=== WORK ITEM ===
Lines holding the string "value" are the ones to copy; find them all in the data.

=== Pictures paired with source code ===

---

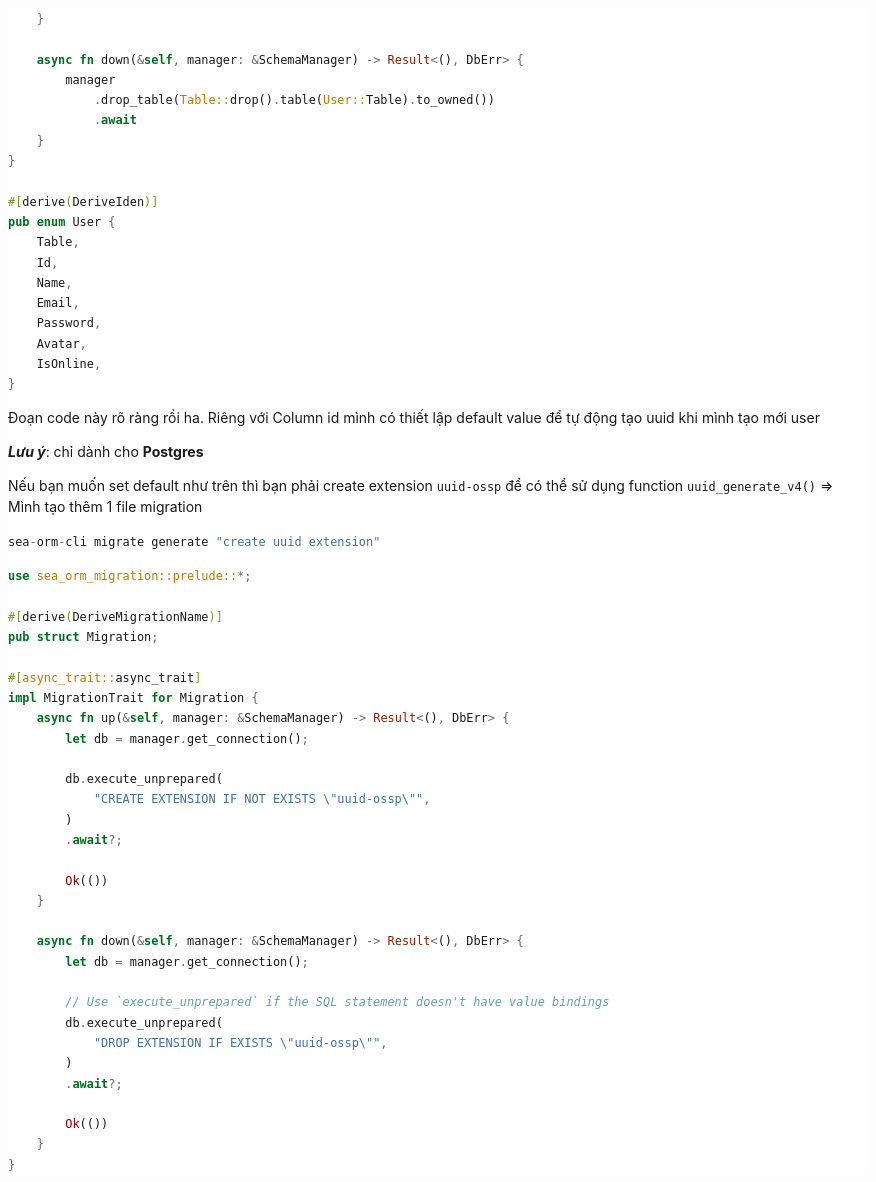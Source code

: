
 ```rust
    }

    async fn down(&self, manager: &SchemaManager) -> Result<(), DbErr> {
        manager
            .drop_table(Table::drop().table(User::Table).to_owned())
            .await
    }
}

#[derive(DeriveIden)]
pub enum User {
    Table,
    Id,
    Name,
    Email,
    Password,
    Avatar,
    IsOnline,
}
```

Đoạn code này rõ ràng rồi ha. Riêng với Column id mình có thiết lập default value để tự động tạo uuid khi mình tạo mới user

***Lưu ý***: chỉ dành cho **Postgres** 

Nếu bạn muốn set default như trên thì bạn phải create extension `uuid-ossp` để có thể sử dụng function `uuid_generate_v4()` ⇒ Mình tạo thêm 1 file migration 

```rust
sea-orm-cli migrate generate "create uuid extension" 
```

```rust
use sea_orm_migration::prelude::*;

#[derive(DeriveMigrationName)]
pub struct Migration;

#[async_trait::async_trait]
impl MigrationTrait for Migration {
    async fn up(&self, manager: &SchemaManager) -> Result<(), DbErr> {
        let db = manager.get_connection();

        db.execute_unprepared(
            "CREATE EXTENSION IF NOT EXISTS \"uuid-ossp\"",
        )
        .await?;

        Ok(())
    }

    async fn down(&self, manager: &SchemaManager) -> Result<(), DbErr> {
        let db = manager.get_connection();

        // Use `execute_unprepared` if the SQL statement doesn't have value bindings
        db.execute_unprepared(
            "DROP EXTENSION IF EXISTS \"uuid-ossp\"",
        )
        .await?;

        Ok(())
    }
}
```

---

=== REPLY ===
Đoạn code này rõ ràng rồi ha. Riêng với Column id mình có thiết lập default value để tự động tạo uuid khi mình tạo mới user
        // Use `execute_unprepared` if the SQL statement doesn't have value bindings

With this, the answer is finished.